── DATA RECORDS

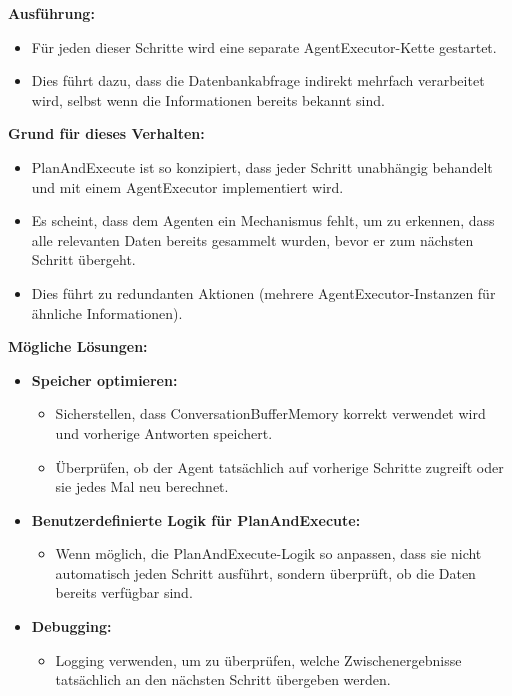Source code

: \textbf{Ausführung:}
\begin{itemize}
    \item Für jeden dieser Schritte wird eine separate AgentExecutor-Kette gestartet.
    \item Dies führt dazu, dass die Datenbankabfrage indirekt mehrfach verarbeitet wird, selbst wenn die Informationen bereits bekannt sind.
\end{itemize}

\textbf{Grund für dieses Verhalten:}
\begin{itemize}
    \item PlanAndExecute ist so konzipiert, dass jeder Schritt unabhängig behandelt und mit einem AgentExecutor implementiert wird.
    \item Es scheint, dass dem Agenten ein Mechanismus fehlt, um zu erkennen, dass alle relevanten Daten bereits gesammelt wurden, bevor er zum nächsten Schritt übergeht.
    \item Dies führt zu redundanten Aktionen (mehrere AgentExecutor-Instanzen für ähnliche Informationen).
\end{itemize}

\textbf{Mögliche Lösungen:}
\begin{itemize}
    \item \textbf{Speicher optimieren:}
    \begin{itemize}
        \item Sicherstellen, dass ConversationBufferMemory korrekt verwendet wird und vorherige Antworten speichert.
        \item Überprüfen, ob der Agent tatsächlich auf vorherige Schritte zugreift oder sie jedes Mal neu berechnet.
    \end{itemize}
    \item \textbf{Benutzerdefinierte Logik für PlanAndExecute:}
    \begin{itemize}
        \item Wenn möglich, die PlanAndExecute-Logik so anpassen, dass sie nicht automatisch jeden Schritt ausführt, sondern überprüft, ob die Daten bereits verfügbar sind.
    \end{itemize}
    \item \textbf{Debugging:}
    \begin{itemize}
        \item Logging verwenden, um zu überprüfen, welche Zwischenergebnisse tatsächlich an den nächsten Schritt übergeben werden.
    \end{itemize}
\end{itemize}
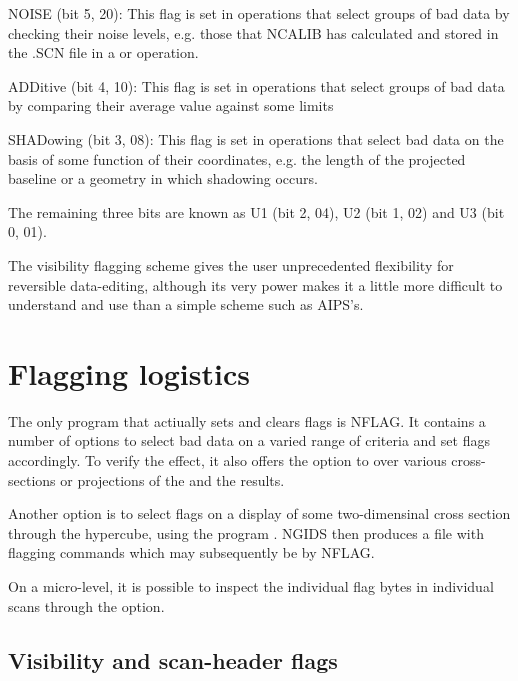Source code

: \item   NOISE (bit 5, 20):  This flag is set in operations that select groups
of bad data by checking their noise levels, e.g. those that NCALIB has
calculated and stored in the .SCN file in a  or
 operation.

\item   ADDitive (bit 4, 10):  This flag is set in operations that select
groups of bad data by comparing their average value against some limits

\item   SHADowing (bit 3, 08):  This flag is set in operations that select bad
data on the basis of some function of their coordinates, e.g. the length of the
projected baseline or a geometry in which shadowing occurs.

\ei
The remaining three bits are known as U1 (bit 2, 04), U2 (bit 1, 02) and U3
(bit 0, 01).

	The \NEWSTAR visibility flagging scheme gives the user unprecedented
flexibility for reversible data-editing, although its very power makes it a
little more difficult to understand and use than a simple scheme such as AIPS's.


\section{ Flagging logistics}
\label{.logistics}

	The only program that actiually sets and clears flags is NFLAG. It
contains a number of options to select bad data on a varied range of criteria
and set flags accordingly. To verify the effect, it also offers the option to
 over various cross-sections or projections of the
 and  the
results.

	Another option is to select flags on a display of some two-dimensinal
cross section through the hypercube, using the program .
NGIDS then produces a file with flagging commands which may subsequently be
 by NFLAG.

	On a micro-level, it is possible to inspect the individual flag bytes
in individual scans through the  option.


\subsection{ Visibility and scan-header flags}
\label{.header.flags}

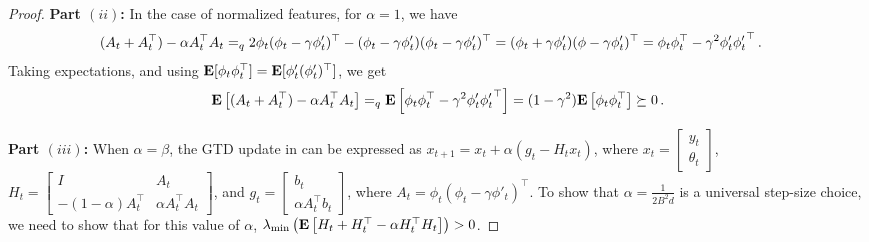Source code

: \begin{proof}
\textbf{Part $(ii)$:}
In the case of normalized features, for $\alpha=1$, we have
\begin{align*}
\MoveEqLeft
(A_t+A_t^\top) -\alpha A_t^\top A_t 
\qfeq 2\phi_t(\phi_t-\gamma\phi'_t)^\top - (\phi_t-\gamma\phi'_t)(\phi_t-\gamma\phi'_t)^\top
=(\phi_t+\gamma\phi'_t)(\phi-\gamma\phi'_t)^\top
=\phi_t\phi_t^\top-\gamma^2\phi'_t{\phi'_t}^\top\,.
\end{align*}
Taking expectations, and using $\mathbf{E}[ \phi_t \phi_t^\top ] = \mathbf{E}[ \phi_t' (\phi_t')^\top ]$, we get
\begin{align*}
\mathbf{E}\left[(A_t+A_t^\top) -\alpha A_t^\top A_t \right] =_q \mathbf{E}\left[\phi_t\phi_t^\top-\gamma^2\phi'_t{\phi'_t}^\top\right]
=(1-\gamma^2)\mathbf{E}\left[\phi_t\phi_t^\top\right]
\succeq 0\,.
\end{align*}

\textbf{Part $(iii)$:}
When $\alpha=\beta$,
the GTD update in  can be expressed as $x_{t+1}=x_t+\alpha (g_t -H_t x_t)$, where $x_t=\left[\begin{matrix}y_t\\\theta_t\end{matrix}\right]$, 
	$H_t=
		\left[\begin{matrix}
			I &A_t \\ 
			-(1-\alpha)A^\top_t & \alpha A_t^\top A_t
		\end{matrix}\right]$, 
and $g_t=\left[\begin{matrix} b_t\\ \alpha A_t^\top b_t\end{matrix}\right]$, where $A_t=\phi_t(\phi_t-\gamma \phi'_t)^\top$. To show that $\alpha=\frac{1}{2B^2 d}$ is a universal step-size choice, 
we need to show that for this value of $\alpha$, 
$\lambda_{\min}\left( \mathbf{E}\left[ H_t + H_t^\top - \alpha H_t^\top H_t \right] \right)>0$.


\end{proof}
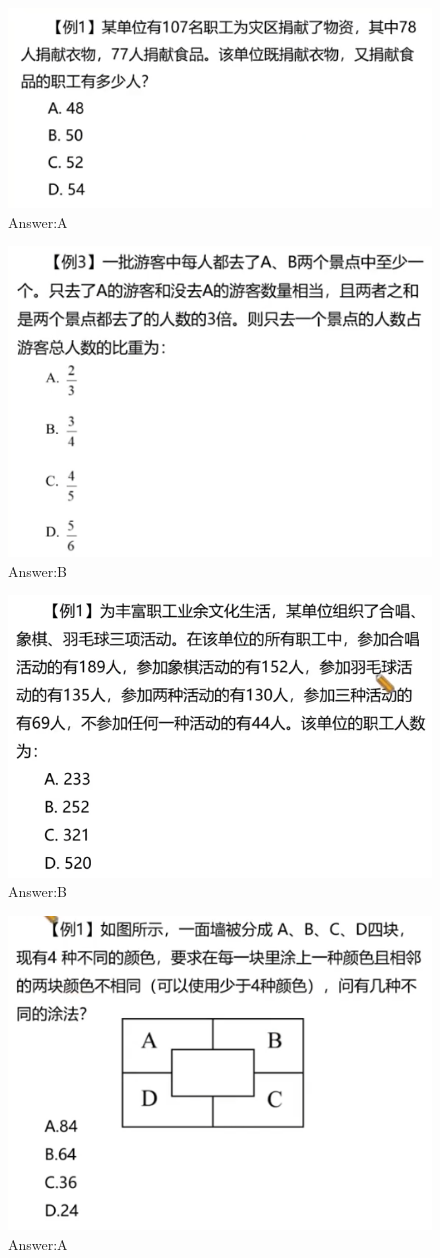 \documentclass{article}
\numberwithin{equation}{section}						%
\numberwithin{figure}{section}							%
\begin{document}
\begin{sloppypar}
\begin{figure}[H]
     \centering
     \includegraphics[width=0.6\linewidth]{286.png}
		\caption{Answer:A}
\end{figure}

\begin{figure}[H]
     \centering
     \includegraphics[width=0.6\linewidth]{287.png}
		\caption{Answer:B}
\end{figure}


\begin{figure}[H]
     \centering
     \includegraphics[width=0.6\linewidth]{288.png}
		\caption{Answer:B}
\end{figure}

\begin{figure}[H]
     \centering
     \includegraphics[width=0.6\linewidth]{289.png}
		\caption{Answer:A}
\end{figure}


\end{sloppypar}
\end{document}
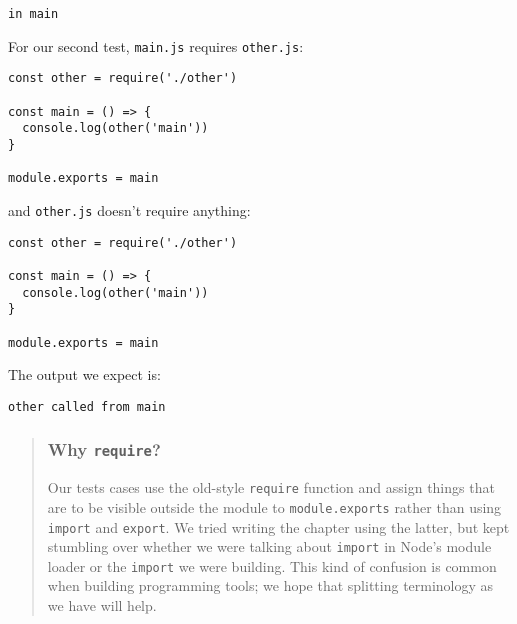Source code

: \documentclass[krantzl]{krantz}
\newenvironment{callout}{\savenotes\begin{tBox}\begin{quotation}\toggletrue{inbox}\renewcommand{\thempfootnote}{\arabic{footnote}}}{\end{quotation}\vspace{\baselineskip}\end{tBox}\togglefalse{inbox}\spewnotes}
\begin{document}
\begin{lstlisting}[frame=tblr,backgroundcolor=\color{black!5}]
in main
\end{lstlisting}



\noindent For our second test,
\texttt{main.js} requires \texttt{other.js}:


\begin{lstlisting}[frame=tblr]
const other = require('./other')

const main = () => {
  console.log(other('main'))
}

module.exports = main
\end{lstlisting}



\noindent and \texttt{other.js} doesn’t require anything:


\begin{lstlisting}[frame=tblr]
const other = require('./other')

const main = () => {
  console.log(other('main'))
}

module.exports = main
\end{lstlisting}



\noindent The output we expect is:


\begin{lstlisting}[frame=tblr,backgroundcolor=\color{black!5}]
other called from main
\end{lstlisting}


\begin{callout}


\subsubsection*{Why \texttt{require}?}


Our tests cases use the old-style \texttt{require} function
and assign things that are to be visible outside the module to \texttt{module.exports}
rather than using \texttt{import} and \texttt{export}.
We tried writing the chapter using the latter,
but kept stumbling over whether we were talking about \texttt{import} in Node’s module loader
or the \texttt{import} we were building.
This kind of confusion is common when building programming tools;
we hope that splitting terminology as we have will help.

\end{callout}
\end{document}
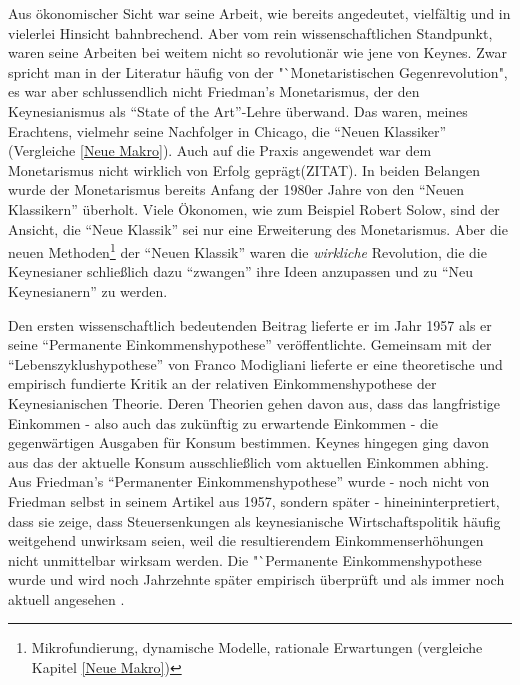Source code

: Aus ökonomischer Sicht war seine Arbeit, wie bereits angedeutet, vielfältig und in vielerlei Hinsicht bahnbrechend. Aber vom rein wissenschaftlichen Standpunkt, waren seine Arbeiten bei weitem nicht so revolutionär wie jene von Keynes. Zwar spricht man in der Literatur häufig von der "`Monetaristischen Gegenrevolution", es war aber schlussendlich nicht Friedman's Monetarismus, der den Keynesianismus als "`State of the Art"'-Lehre überwand. Das waren, meines Erachtens, vielmehr seine Nachfolger in Chicago, die "`Neuen Klassiker"' (Vergleiche \ref{Neue Makro}). Auch auf die Praxis angewendet war dem Monetarismus nicht wirklich von Erfolg geprägt(ZITAT). In beiden Belangen wurde der Monetarismus bereits Anfang der 1980er Jahre von den "`Neuen Klassikern"' überholt. Viele Ökonomen, wie zum Beispiel Robert Solow, sind der Ansicht, die "`Neue Klassik"' sei nur eine Erweiterung des Monetarismus\parencite[S.342]{Warsh}. Aber die neuen Methoden\footnote{Mikrofundierung, dynamische Modelle, rationale Erwartungen (vergleiche Kapitel \ref{Neue Makro})} der "`Neuen Klassik"' waren die \textit{wirkliche} Revolution, die die Keynesianer schließlich dazu "`zwangen"' ihre Ideen anzupassen und zu "`Neu Keynesianern"' zu werden.

Den ersten wissenschaftlich bedeutenden Beitrag lieferte er im Jahr 1957 \parencite{Friedman1957} als er seine "`Permanente Einkommenshypothese"' veröffentlichte. Gemeinsam mit der "`Lebenszyklushypothese"' \parencite{Modigliani1954} von Franco Modigliani lieferte er eine theoretische und empirisch fundierte Kritik an der relativen Einkommenshypothese der Keynesianischen Theorie. Deren Theorien gehen davon aus, dass das langfristige Einkommen - also auch das zukünftig zu erwartende Einkommen - die gegenwärtigen Ausgaben für Konsum bestimmen. Keynes hingegen ging davon aus das der aktuelle Konsum ausschließlich vom aktuellen Einkommen abhing. Aus Friedman's "`Permanenter Einkommenshypothese"' wurde - noch nicht von Friedman selbst in seinem Artikel aus 1957, sondern später - hineininterpretiert, dass sie zeige, dass Steuersenkungen als keynesianische Wirtschaftspolitik häufig weitgehend unwirksam seien, weil die resultierendem Einkommenserhöhungen nicht unmittelbar wirksam werden. Die "`Permanente Einkommenshypothese wurde und wird noch Jahrzehnte später empirisch überprüft und als immer noch aktuell angesehen \parencite{Bernanke1984, Mankiw1985}.  

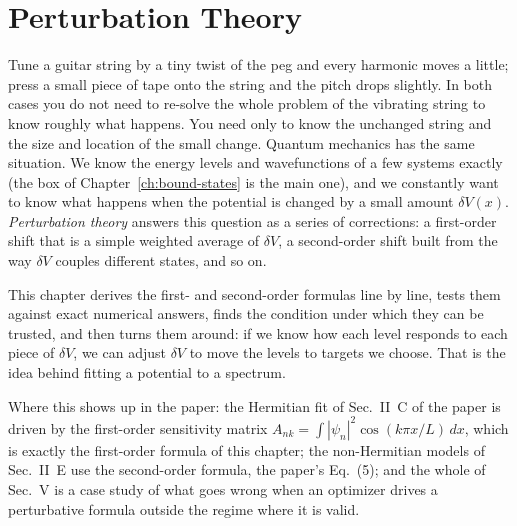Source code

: \chapter{Perturbation Theory}\label{ch:perturbation}

\begin{chapterintro}
Tune a guitar string by a tiny twist of the peg and every harmonic moves a little; press a small piece of tape onto the string and the pitch drops slightly. In both cases you do not need to re-solve the whole problem of the vibrating string to know roughly what happens. You need only to know the unchanged string and the size and location of the small change. Quantum mechanics has the same situation. We know the energy levels and wavefunctions of a few systems exactly (the box of Chapter~\ref{ch:bound-states} is the main one), and we constantly want to know what happens when the potential is changed by a small amount $\delta V(x)$. \emph{Perturbation theory} answers this question as a series of corrections: a first-order shift that is a simple weighted average of $\delta V$, a second-order shift built from the way $\delta V$ couples different states, and so on.

This chapter derives the first- and second-order formulas line by line, tests them against exact numerical answers, finds the condition under which they can be trusted, and then turns them around: if we know how each level responds to each piece of $\delta V$, we can adjust $\delta V$ to move the levels to targets we choose. That is the idea behind fitting a potential to a spectrum.

Where this shows up in the paper: the Hermitian fit of Sec.~II~C of the paper \cite{soniR1} is driven by the first-order sensitivity matrix $A_{nk}=\int|\psi_n|^2\cos(k\pi x/L)\,dx$, which is exactly the first-order formula of this chapter; the non-Hermitian models of Sec.~II~E use the second-order formula, the paper's Eq.~(5); and the whole of Sec.~V is a case study of what goes wrong when an optimizer drives a perturbative formula outside the regime where it is valid.
\end{chapterintro}

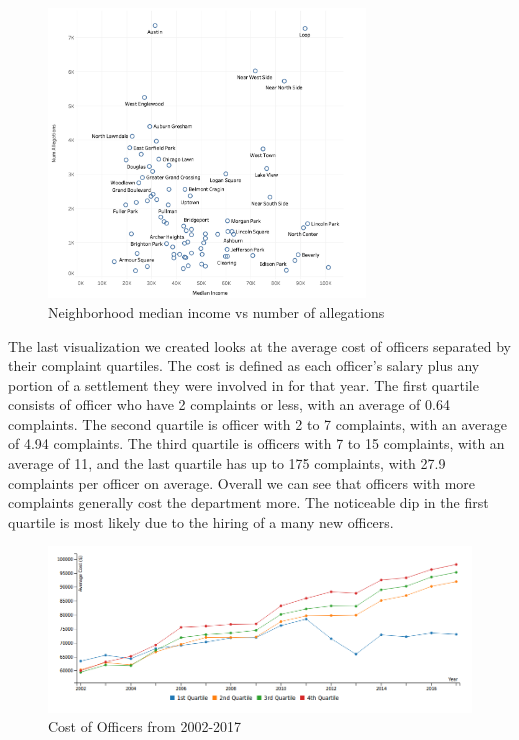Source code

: \documentclass[11pt]{article}
\begin{document}
\begin{figure}[h]
\centering
\caption{Neighborhood median income vs number of allegations}
\includegraphics[width=0.75\textwidth]{scatter.png}
\end{figure}

The last visualization we created looks at the average cost of officers separated by their complaint quartiles. The cost is defined as each officer's salary plus any portion of a settlement they were involved in for that year. The first quartile consists of officer who have 2 complaints or less, with an average of 0.64 complaints. The second quartile is officer with 2 to 7 complaints, with an average of 4.94 complaints. The third quartile is officers with 7 to 15 complaints, with an average of 11, and the last quartile has up to 175 complaints, with 27.9 complaints per officer on average. Overall we can see that officers with more complaints generally cost the department more. The noticeable dip in the first quartile is most likely due to the hiring of a many new officers.

\begin{figure}[h]
\caption{Cost of Officers from 2002-2017}
\includegraphics[width=\textwidth]{costline.png}
\end{figure}
\end{document}
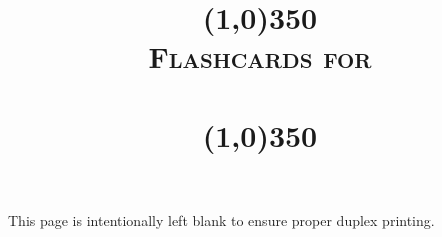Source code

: \documentclass[a4_a7,grid]{flashcards}
\title{\vspace{3cm}\line(1,0){350}\\\textsc{Flashcards for\\\textsc{\MyLecture}\\\line(1,0){350}}}
\begin{document}
	\maketitle
	\vspace*{\fill}
	\begin{versionhistory}
	\end{versionhistory}
	\newpage
	\restoregeometry
	\vspace*{\fill}
	\centering This page is intentionally left blank to ensure proper duplex printing.\par
	\vspace{\fill}
	\newpage

	
	
	
	
	
	
\end{document}
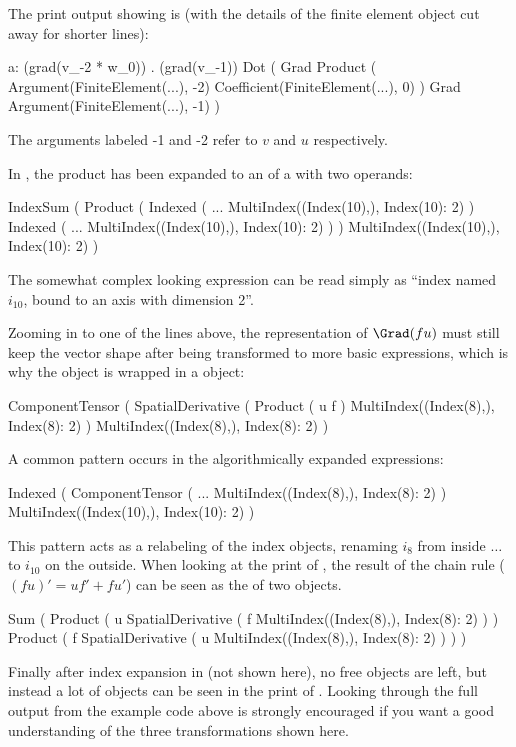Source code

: The print output showing  is (with the details of the finite
element object cut away for shorter lines):
\begin{progoutput}
a:  (grad(v_{-2} * w_0)) . (grad(v_{-1}))
Dot
(
    Grad
        Product
        (
            Argument(FiniteElement(...), -2)
            Coefficient(FiniteElement(...), 0)
        )
    Grad
        Argument(FiniteElement(...), -1)
)
\end{progoutput}
The arguments labeled -1 and -2 refer to $v$ and $u$ respectively.

In , the  product has been expanded to an 
of a  with two  operands:
\begin{progoutput}
IndexSum
(
    Product
    (
        Indexed
        (
            ...
            MultiIndex((Index(10),), {Index(10): 2})
        )
        Indexed
        (
            ...
            MultiIndex((Index(10),), {Index(10): 2})
        )
    )
    MultiIndex((Index(10),), {Index(10): 2})
)
\end{progoutput}
The somewhat complex looking expression  can be read simply as ``index named $i_{10}$, bound
to an axis with dimension 2''.

Zooming in to one of the  lines above, the representation of
$\Grad(fu)$ must still keep the vector shape after being transformed
to more basic expressions, which is why the 
object is wrapped in a  object:
\begin{progoutput}
ComponentTensor
(
    SpatialDerivative
    (
        Product
        (
            u
            f
        )
        MultiIndex((Index(8),), {Index(8): 2})
    )
    MultiIndex((Index(8),), {Index(8): 2})
)
\end{progoutput}
A common pattern occurs in the algorithmically expanded expressions:
\begin{progoutput}
Indexed
(
    ComponentTensor
    (
        ...
        MultiIndex((Index(8),), {Index(8): 2})
    )
    MultiIndex((Index(10),), {Index(10): 2})
)
\end{progoutput}
This pattern acts as a relabeling of the index objects, renaming $i_{8}$
from inside $\ldots$ to $i_{10}$ on the outside.  When looking at the
print of , the result of the chain rule ($(fu)' = u f' + f u'$)
can be seen as the  of two  objects.
\begin{progoutput}
Sum
(
    Product
    (
        u
        SpatialDerivative
        (
            f
            MultiIndex((Index(8),), {Index(8): 2})
        )
    )
    Product
    (
        f
        SpatialDerivative
        (
            u
            MultiIndex((Index(8),), {Index(8): 2})
        )
    )
)
\end{progoutput}
Finally after index expansion in  (not shown here), no free
 objects are left, but instead a lot of 
objects can be seen in the print of . Looking through the full
output from the example code above is strongly encouraged if you want
a good understanding of the three transformations shown here.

────

◆ **TASK DETAILS**
For this exercise, please copy exactly the lines from the one holding "output from the" through the end of the records, the first and last included.

◆ **RESPONSE TO THIS TASK**
output from the example code above is strongly encouraged if you want
a good understanding of the three transformations shown here.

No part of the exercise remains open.